# Prove that sequence converges

1. Nov 16, 2011

### atthebeach

If an = $\sqrt[n]{2^n+3^n}$ does the sequence converge? Prove your assertion.

I have no idea where to start with this problem. It does have something to with $\exists$ N such that n>N $\Rightarrow$ |an - a| < ϵ for all ϵ>0

Can yall help me? It would be greatly appreciated.

2. Nov 16, 2011

### Dick

Start by factoring 3^n out of the radical. Use some algebra.

3. Nov 16, 2011

### deluks917

Can you get any results. Is the sequence bounded? Is it monotonically increasing or decreasing? etc?

4. Nov 16, 2011

### atthebeach

It is monotone decreasing. Looking at a graph I can deduce that it converges to 3. but I really struggle with the proof...and the algebra sadly.

How would I factor 3^n out of the radical??

5. Nov 16, 2011

### Dick

Algebra. Factor 2^n+3^n=(3^n)*(something). What's the (something)? Find out by doing algebra.

6. Nov 16, 2011

### Dick

Lack of algebra skills is bad news.
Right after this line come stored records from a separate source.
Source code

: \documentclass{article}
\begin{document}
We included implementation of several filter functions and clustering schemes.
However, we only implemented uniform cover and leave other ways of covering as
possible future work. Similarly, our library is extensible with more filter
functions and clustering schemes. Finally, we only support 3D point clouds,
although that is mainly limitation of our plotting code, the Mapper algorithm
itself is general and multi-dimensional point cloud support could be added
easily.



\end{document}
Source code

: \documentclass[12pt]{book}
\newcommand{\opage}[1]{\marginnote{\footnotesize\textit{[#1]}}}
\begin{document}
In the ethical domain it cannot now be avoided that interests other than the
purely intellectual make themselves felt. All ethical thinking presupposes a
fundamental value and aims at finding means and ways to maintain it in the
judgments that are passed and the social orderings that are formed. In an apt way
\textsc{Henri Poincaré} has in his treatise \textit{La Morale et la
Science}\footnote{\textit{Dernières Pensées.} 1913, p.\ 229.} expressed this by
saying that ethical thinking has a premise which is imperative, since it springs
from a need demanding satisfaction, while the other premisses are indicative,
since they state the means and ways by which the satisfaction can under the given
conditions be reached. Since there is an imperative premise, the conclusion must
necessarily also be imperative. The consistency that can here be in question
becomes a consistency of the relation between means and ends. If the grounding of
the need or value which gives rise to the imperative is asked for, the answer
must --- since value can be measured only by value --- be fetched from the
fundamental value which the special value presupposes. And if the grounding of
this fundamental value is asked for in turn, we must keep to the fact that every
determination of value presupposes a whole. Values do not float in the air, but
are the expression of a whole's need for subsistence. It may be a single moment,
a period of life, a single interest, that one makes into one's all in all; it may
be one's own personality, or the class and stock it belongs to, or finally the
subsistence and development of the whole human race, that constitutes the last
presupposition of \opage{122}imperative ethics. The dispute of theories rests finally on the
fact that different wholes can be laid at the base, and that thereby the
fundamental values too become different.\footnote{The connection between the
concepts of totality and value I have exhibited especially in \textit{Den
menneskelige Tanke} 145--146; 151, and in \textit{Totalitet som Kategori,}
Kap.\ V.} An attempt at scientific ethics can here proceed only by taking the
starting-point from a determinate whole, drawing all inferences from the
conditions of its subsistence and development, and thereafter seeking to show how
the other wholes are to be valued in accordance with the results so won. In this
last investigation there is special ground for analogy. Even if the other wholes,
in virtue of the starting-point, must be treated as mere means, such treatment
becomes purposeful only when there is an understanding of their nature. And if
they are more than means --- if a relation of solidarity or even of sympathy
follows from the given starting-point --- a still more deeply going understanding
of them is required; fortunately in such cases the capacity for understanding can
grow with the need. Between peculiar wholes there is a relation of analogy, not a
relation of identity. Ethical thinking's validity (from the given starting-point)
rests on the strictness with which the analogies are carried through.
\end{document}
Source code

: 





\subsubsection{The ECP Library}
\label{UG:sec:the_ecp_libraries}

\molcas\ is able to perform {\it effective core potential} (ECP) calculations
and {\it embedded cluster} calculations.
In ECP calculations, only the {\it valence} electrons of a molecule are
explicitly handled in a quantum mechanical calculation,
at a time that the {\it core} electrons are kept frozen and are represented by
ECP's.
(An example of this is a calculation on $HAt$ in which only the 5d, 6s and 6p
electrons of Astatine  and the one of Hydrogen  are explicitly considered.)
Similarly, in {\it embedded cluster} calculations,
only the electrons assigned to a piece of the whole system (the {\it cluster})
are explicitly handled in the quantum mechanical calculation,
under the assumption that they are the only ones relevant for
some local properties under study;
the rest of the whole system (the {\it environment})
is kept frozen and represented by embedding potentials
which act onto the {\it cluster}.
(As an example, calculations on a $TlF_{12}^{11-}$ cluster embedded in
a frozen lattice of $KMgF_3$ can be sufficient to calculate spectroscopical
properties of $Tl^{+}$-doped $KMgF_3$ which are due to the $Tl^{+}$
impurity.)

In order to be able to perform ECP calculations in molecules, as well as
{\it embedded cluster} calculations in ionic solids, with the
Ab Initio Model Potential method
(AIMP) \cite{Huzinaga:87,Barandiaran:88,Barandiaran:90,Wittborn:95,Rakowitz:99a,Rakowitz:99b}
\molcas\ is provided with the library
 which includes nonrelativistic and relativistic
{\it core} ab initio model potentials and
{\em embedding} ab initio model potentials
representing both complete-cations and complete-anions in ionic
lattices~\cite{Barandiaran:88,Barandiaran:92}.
Let me put the same problem more simply. Suppose the expression were a+b=a*x. What's x?

7. Nov 16, 2011

### atthebeach

I think I figured it out. would it be 3 * nth root of ((3/2)^n+1)?

8. Nov 16, 2011

### Dick

Close. Can you show how you got there? Why did you get (3/2)^n instead of (2/3)^n?

9. Nov 16, 2011

### atthebeach

oops i meant to write that. so from here do i need to find the N?

10. Nov 16, 2011

### Dick

Not necessarily. I don't think this is probably an epsilon type of proof, unless the problem says it is. You just need an argument that says it's true. lim n->inf (2/3)^n=0, right?

11. Nov 16, 2011

### atthebeach

yes. but then i have the 1 under the radical and i know that the infinith root of 1 would be 1. but....i cannot split up the terms under the radical

12. Nov 16, 2011

### Dick

So? What would that make the limit? What's nth root of 1?

13. Nov 16, 2011

### atthebeach

OHHH the limit would be three thank you so much. I think maybe i was supposed to do an epsilon proof but this should be sufficient

14. Nov 16, 2011

### Dick

Very welcome. I think an epsilon type proof would be more challenging than the problem actually calls for.